About this task: Your task is to restate word for word the lines in the material below, from the one with "5.Submission File:For each" up to and including the one with "Karl Sheppard". Do not carry over the pictures.
[Records for this exercise Boundary: Start]
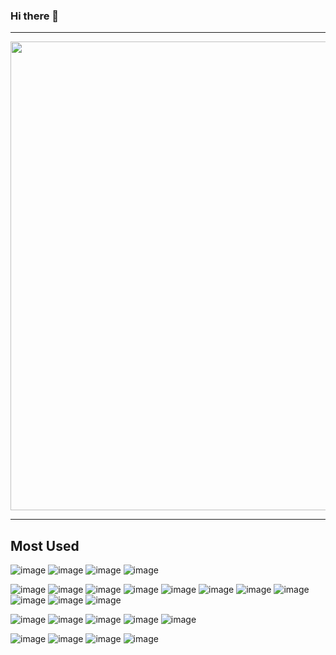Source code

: ### Hi there 👋

---

<div align='center'>
  <img src="https://github-profile-summary-cards.vercel.app/api/cards/profile-details?username=6thpath&theme=default" width="750">
</div>

----

## Most Used
![image](https://img.shields.io/badge/languages:-096B68?style=for-the-badge)
![image](https://img.shields.io/badge/javascript-183B4E?logo=javascript&style=for-the-badge)
![image](https://img.shields.io/badge/typescript-183B4E?logo=typescript&style=for-the-badge)
![image](https://img.shields.io/badge/go-183B4E?logo=go&style=for-the-badge)

![image](https://img.shields.io/badge/frameworks%20&%20libraries:-096B68?style=for-the-badge)
![image](https://img.shields.io/badge/svelte-183B4E?logo=svelte&style=for-the-badge)
![image](https://img.shields.io/badge/react-183B4E?logo=react&style=for-the-badge)
![image](https://img.shields.io/badge/react%20native-183B4E?logo=react&style=for-the-badge)
![image](https://img.shields.io/badge/electron-183B4E?logo=electron&style=for-the-badge)
![image](https://img.shields.io/badge/webcomponents-183B4E?logo=webcomponentsdotorg&style=for-the-badge)
![image](https://img.shields.io/badge/next.js-183B4E?logo=next.js&style=for-the-badge)
![image](https://img.shields.io/badge/remix-183B4E?logo=remix&style=for-the-badge)
![image](https://img.shields.io/badge/tailwind%20css-183B4E?logo=tailwindcss&style=for-the-badge)
![image](https://img.shields.io/badge/react%20hook%20form-183B4E?logo=reacthookform&style=for-the-badge)
![image](https://img.shields.io/badge/vue-183B4E?logo=vue.js&style=for-the-badge)

![image](https://img.shields.io/badge/tools:-096B68?style=for-the-badge)
![image](https://img.shields.io/badge/git-183B4E?logo=git&style=for-the-badge)
![image](https://img.shields.io/badge/docker-183B4E?logo=docker&style=for-the-badge)
![image](https://img.shields.io/badge/figma-183B4E?logo=figma&style=for-the-badge)
![image](https://img.shields.io/badge/canva-183B4E?logo=canva&style=for-the-badge)

![image](https://img.shields.io/badge/others:-096B68?style=for-the-badge)
![image](https://img.shields.io/badge/github-183B4E?logo=github&style=for-the-badge)
![image](https://img.shields.io/badge/cloudflare-183B4E?logo=cloudflare&style=for-the-badge)
![image](https://img.shields.io/badge/vercel-183B4E?logo=vercel&style=for-the-badge)
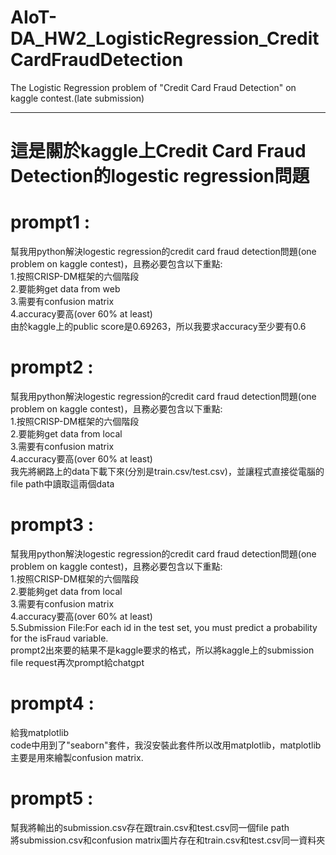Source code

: # AIoT-DA_HW2_LogisticRegression_CreditCardFraudDetection
The Logistic Regression problem of "Credit Card Fraud Detection" on kaggle contest.(late submission)

----------------------------------------------------------------------------------------------------

# 這是關於kaggle上Credit Card Fraud Detection的logestic regression問題
# prompt1 :
幫我用python解決logestic regression的credit card fraud detection問題(one problem on  kaggle contest)，且務必要包含以下重點:  
1.按照CRISP-DM框架的六個階段  
2.要能夠get data from web  
3.需要有confusion matrix  
4.accuracy要高(over 60% at least)  
由於kaggle上的public score是0.69263，所以我要求accuracy至少要有0.6  

# prompt2 :
幫我用python解決logestic regression的credit card fraud detection問題(one problem on  kaggle contest)，且務必要包含以下重點:  
1.按照CRISP-DM框架的六個階段  
2.要能夠get data from local  
3.需要有confusion matrix  
4.accuracy要高(over 60% at least)  
我先將網路上的data下載下來(分別是train.csv/test.csv)，並讓程式直接從電腦的file path中讀取這兩個data  

# prompt3 :
幫我用python解決logestic regression的credit card fraud detection問題(one problem on  kaggle contest)，且務必要包含以下重點:  
1.按照CRISP-DM框架的六個階段  
2.要能夠get data from local  
3.需要有confusion matrix  
4.accuracy要高(over 60% at least)  
5.Submission File:For each id in the test set, you must predict a probability for the isFraud variable.  
prompt2出來要的結果不是kaggle要求的格式，所以將kaggle上的submission file request再次prompt給chatgpt  

# prompt4 :
給我matplotlib  
code中用到了"seaborn"套件，我沒安裝此套件所以改用matplotlib，matplotlib主要是用來繪製confusion matrix.  

# prompt5 :
幫我將輸出的submission.csv存在跟train.csv和test.csv同一個file path  
將submission.csv和confusion matrix圖片存在和train.csv和test.csv同一資料夾  


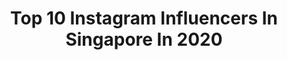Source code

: ---
title: Top 10 Instagram Influencers In Singapore In 2020
description: >-
  Find top Instagram influencers in Singapore in 2020. Most popular hashtags: #singapore #sgmoms #sgmotherhood #sgig.
platform: Instagram
profiles:
  - username: "_tinc"
    fullname: >-
      T I N C 。婷🇸🇬
    location: "Singapore"
    followers: 20173
    engagement: 839
    commentsToLikes: 0.082146
    id: ck8sx62wega9v0j784y1sfsg1
    verified: false
    hashtags: "#firsttimemom, #stayhomeclub, #sgig, #greenlenses"
  - username: "kshepp21"
    fullname: >-
      Karl Sheppard
    location: "Singapore"
    followers: 19530
    engagement: 2015
    commentsToLikes: 0.070838
    id: ck5c1ggbnv56m0i11cdpziap5
    verified: false
    hashtags: "#verycheesy, #welcometojurassicpark, #singapore"
  - username: "zhenxml"
    fullname: >-
      ZX
    location: "Singapore"
    followers: 689514
    engagement: 750
    commentsToLikes: 0.020001
    id: ck5cb13r0eipr0i11rq3daoes
    verified: true
    hashtags: "#weownthegame, #rogphone2, #asusrogid, #thechosengearforgamers"
  - username: "kylamchang"
    fullname: >-
      Kyla Chang
    location: "Singapore"
    followers: 6207
    engagement: 1862
    commentsToLikes: 0.048130
    id: ck6tu1l4cds6a0j71crwpjfu1
    verified: false
    hashtags: ""
  - username: "d_willionaireee"
    fullname: >-
      ∂σησvαηη ωιℓℓιαмs
    location: "Singapore"
    followers: 12982
    engagement: 2203
    commentsToLikes: 0.028653
    id: ck6ud7v4kjk5w0j71exi1hpha
    verified: false
    hashtags: "#top3, #50ball, #gregworld, #h4h"
  - username: "rekt_gustian"
    fullname: >-
      R E K T
    location: "Singapore"
    followers: 153577
    engagement: 1675
    commentsToLikes: 0.017227
    id: ck5hlu9bnkvib0i118elgtmk0
    verified: false
    hashtags: ""
  - username: "adventuresofwander"
    fullname: >-
      Jennifer ✈️🌍 Color chaser
    location: "Singapore"
    followers: 7125
    engagement: 800
    commentsToLikes: 0.160989
    id: ck15tigs7i8q10i198yrszwfk
    verified: false
    hashtags: "#southkoreatravel, #traveljunkie, #speechlessplaces, #womenwhoexplore"
  - username: "admjeo"
    fullname: >-
      AdamJ
    location: "Singapore"
    followers: 5522
    engagement: 2321
    commentsToLikes: 0.034261
    id: ck8wg4g84gpxa0j78jgi1egp2
    verified: false
    hashtags: "#hair, #snickersfixtheworld, #korean, #menstrualcycle"
  - username: "iamshahrulnizam"
    fullname: >-
      Shahrul Nizam.
    location: "Singapore"
    followers: 11456
    engagement: 1486
    commentsToLikes: 0.026442
    id: ck0u138ravnkf0i19kf48ppxy
    verified: false
    hashtags: "#modernvision, #barganuzz, #turtle, #nogravityworkout"
  - username: "_mrschia_"
    fullname: >-
      Cynthia Tee
    location: "Singapore"
    followers: 7050
    engagement: 754
    commentsToLikes: 0.930020
    id: ck5zlpshzl5qy0i14ewhorinm
    verified: false
    hashtags: "#breastfeedingmom, #momstyle, #marriedcouple, #bepresent"
---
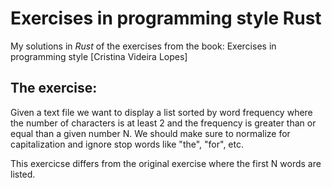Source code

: # Exercises in programming style Rust

My solutions in *Rust* of the exercises from the book: Exercises in programming style [Cristina Videira Lopes]

## The exercise:
Given a text file we want to display a list sorted by word frequency where the number of characters is at least 2 and the frequency is greater than or equal than a given number N. We should make sure to normalize for capitalization and ignore stop words like "the", "for", etc. 

This exercicse differs from the original exercise where the first N words are listed.
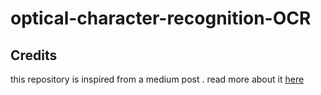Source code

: # optical-character-recognition-OCR
<h2>Credits</h2>
this repository is inspired from a medium post . read more about it <a href ="https://medium.com/@ageitgey/how-to-break-a-captcha-system-in-15-minutes-with-machine-learning-dbebb035a710">here</a>
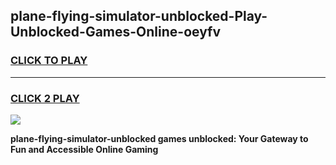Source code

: 
## plane-flying-simulator-unblocked-Play-Unblocked-Games-Online-oeyfv
<h3>
<a href="https://premium76.site?title=plane-flying-simulator-unblocked&ref=25A">CLICK TO PLAY</a></h3>
<hr>

<h3>
<a href="https://premium76.site?title=plane-flying-simulator-unblocked&ref=25A">CLICK 2 PLAY</a>
  
</h3>

<a href="https://premium76.site?title=plane-flying-simulator-unblocked&ref=25A"><img src="https://clearcache.store/games.png"></a>


**plane-flying-simulator-unblocked games unblocked: Your Gateway to Fun and Accessible Online Gaming**
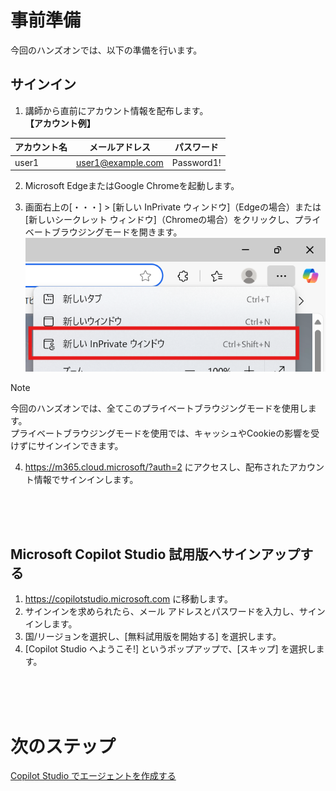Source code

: # 事前準備
今回のハンズオンでは、以下の準備を行います。
<br>

## サインイン
1. 講師から直前にアカウント情報を配布します。<br>
**【アカウント例】**

| アカウント名 | メールアドレス | パスワード |
|--------------|----------------|------------| 
| user1<br>| user1@example.com | Password1!<br>|

2. Microsoft EdgeまたはGoogle Chromeを起動します。

3. 画面右上の[・・・] > [新しい InPrivate ウィンドウ]（Edgeの場合）または[新しいシークレット ウィンドウ]（Chromeの場合）をクリックし、プライベートブラウジングモードを開きます。<br>
![private](image/00/private.png)<br>
> [!NOTE]
> 今回のハンズオンでは、全てこのプライベートブラウジングモードを使用します。<br>
> プライベートブラウジングモードを使用では、キャッシュやCookieの影響を受けずにサインインできます。

4. https://m365.cloud.microsoft/?auth=2 にアクセスし、配布されたアカウント情報でサインインします。
<br>
<br>
<br>

## Microsoft Copilot Studio 試用版へサインアップする
1. https://copilotstudio.microsoft.com に移動します。
2. サインインを求められたら、メール アドレスとパスワードを入力し、サインインします。
3. 国/リージョンを選択し、[無料試用版を開始する] を選択します。
4. [Copilot Studio へようこそ!] というポップアップで、[スキップ] を選択します。
<br>
<br>
<br>

# 次のステップ
[Copilot Studio でエージェントを作成する](1-agents-in-sharepoint.md)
[Records for this exercise Boundary: End]
Output of the exercise:
5.Submission File:For each id in the test set, you must predict a probability for the isFraud variable.  
prompt2出來要的結果不是kaggle要求的格式，所以將kaggle上的submission file request再次prompt給chatgpt  

# prompt4 :
給我matplotlib  
code中用到了"seaborn"套件，我沒安裝此套件所以改用matplotlib，matplotlib主要是用來繪製confusion matrix.  

# prompt5 :
幫我將輸出的submission.csv存在跟train.csv和test.csv同一個file path  
將submission.csv和confusion matrix圖片存在和train.csv和test.csv同一資料夾  


Source code

: ---
title: Top 10 Instagram Influencers In Singapore In 2020
description: >-
  Find top Instagram influencers in Singapore in 2020. Most popular hashtags: #singapore #sgmoms #sgmotherhood #sgig.
platform: Instagram
profiles:
  - username: "_tinc"
    fullname: >-
      T I N C 。婷🇸🇬
    location: "Singapore"
    followers: 20173
    engagement: 839
    commentsToLikes: 0.082146
    id: ck8sx62wega9v0j784y1sfsg1
    verified: false
    hashtags: "#firsttimemom, #stayhomeclub, #sgig, #greenlenses"
  - username: "kshepp21"
    fullname: >-
      Karl Sheppard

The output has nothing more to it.